著名な卒業生が多いこともあり、音楽教室も音楽家になるための専門教育の場と認識されています。
しかし音楽を学ぶことにより個性が伸ばされ、人格形成に素晴らしい影響を与えることは、意外に知られていないように感じます。
たとえば「音楽教室に通いだしてから、人の話を真剣に聞けるようになった」
「はっきりと表情に違いが出てきた」。
これらは保護者の方々から、実際によく聞くお話です。
なぜこうした嬉しい変化が起きるのでしょうか。
理由はひとえに、桐朋独自の教育手法に尽きると考えています。ソルフェージュの本質をとらえた音楽への理解、あるいは聴音重視のカリキュラム。
音楽とはコミュニケーションの芸術であり、聴き手を意識して初めて成り立つもの。そうした考え方がすべての根底に流れているからこそ、「まず聴く、そして自分を出す」という成長が期待できるのです。
さらに「しつけや挨拶」といった人間としての基本的な育成も、先生方が力を入れている部分です。これは全国27ヶ所、どの地域の音楽教室にも共通しています。
興味深い事例を挙げると、桐朋の学生は「耳が良い」者が多いので、外国へ留学しても語学が障壁になるケースは少ないようです。
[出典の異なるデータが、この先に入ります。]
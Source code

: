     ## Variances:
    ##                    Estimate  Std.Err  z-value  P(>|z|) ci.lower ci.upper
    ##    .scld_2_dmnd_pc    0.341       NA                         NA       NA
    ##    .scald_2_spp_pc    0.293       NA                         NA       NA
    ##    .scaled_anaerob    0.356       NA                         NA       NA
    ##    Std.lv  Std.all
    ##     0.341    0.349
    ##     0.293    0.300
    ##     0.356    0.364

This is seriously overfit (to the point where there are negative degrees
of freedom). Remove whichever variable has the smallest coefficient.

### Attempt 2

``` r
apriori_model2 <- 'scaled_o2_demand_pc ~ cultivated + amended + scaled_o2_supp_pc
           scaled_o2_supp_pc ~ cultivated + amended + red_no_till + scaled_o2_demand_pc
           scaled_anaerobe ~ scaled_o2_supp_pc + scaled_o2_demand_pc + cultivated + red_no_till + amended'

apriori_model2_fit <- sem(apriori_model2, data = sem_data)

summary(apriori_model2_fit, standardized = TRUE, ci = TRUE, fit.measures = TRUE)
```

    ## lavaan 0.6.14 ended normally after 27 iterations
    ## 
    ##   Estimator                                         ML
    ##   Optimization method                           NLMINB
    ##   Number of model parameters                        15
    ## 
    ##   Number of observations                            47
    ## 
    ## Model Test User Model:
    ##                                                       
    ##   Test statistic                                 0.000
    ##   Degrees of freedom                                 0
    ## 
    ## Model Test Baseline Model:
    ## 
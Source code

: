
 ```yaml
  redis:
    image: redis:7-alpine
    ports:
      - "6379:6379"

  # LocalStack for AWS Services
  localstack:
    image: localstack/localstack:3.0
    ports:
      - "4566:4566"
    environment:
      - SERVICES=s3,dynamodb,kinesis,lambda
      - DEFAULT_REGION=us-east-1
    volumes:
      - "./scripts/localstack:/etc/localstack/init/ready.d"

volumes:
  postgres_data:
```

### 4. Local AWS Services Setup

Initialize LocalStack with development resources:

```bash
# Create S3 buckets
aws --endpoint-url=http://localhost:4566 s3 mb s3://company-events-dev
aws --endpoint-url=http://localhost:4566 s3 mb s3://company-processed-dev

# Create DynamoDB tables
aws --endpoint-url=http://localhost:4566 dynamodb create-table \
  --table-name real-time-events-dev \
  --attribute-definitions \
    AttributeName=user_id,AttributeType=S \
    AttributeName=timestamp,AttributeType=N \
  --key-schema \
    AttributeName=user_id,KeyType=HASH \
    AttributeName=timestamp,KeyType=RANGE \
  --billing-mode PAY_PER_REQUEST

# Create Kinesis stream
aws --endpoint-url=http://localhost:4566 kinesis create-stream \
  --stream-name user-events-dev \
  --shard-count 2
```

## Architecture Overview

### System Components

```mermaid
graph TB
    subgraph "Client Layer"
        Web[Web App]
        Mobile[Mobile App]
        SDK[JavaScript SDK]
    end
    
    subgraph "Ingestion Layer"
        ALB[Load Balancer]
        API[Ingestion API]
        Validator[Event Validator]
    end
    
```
実際、上達はかなり速く、半年ほどで流ちょうに話す人も見受けられます。また幼い頃に身に付けた、聴く姿勢や表現する楽しさは、社会に出ても普遍の財産として残ります。
たとえ音楽家の道を歩まなくても、必ずやより豊かな人生へと導いてくれることでしょう。
音楽とは生きる術のひとつ。
最後になりましたが、この言葉を、すべての保護者の方々に贈らせていただきたいと思います。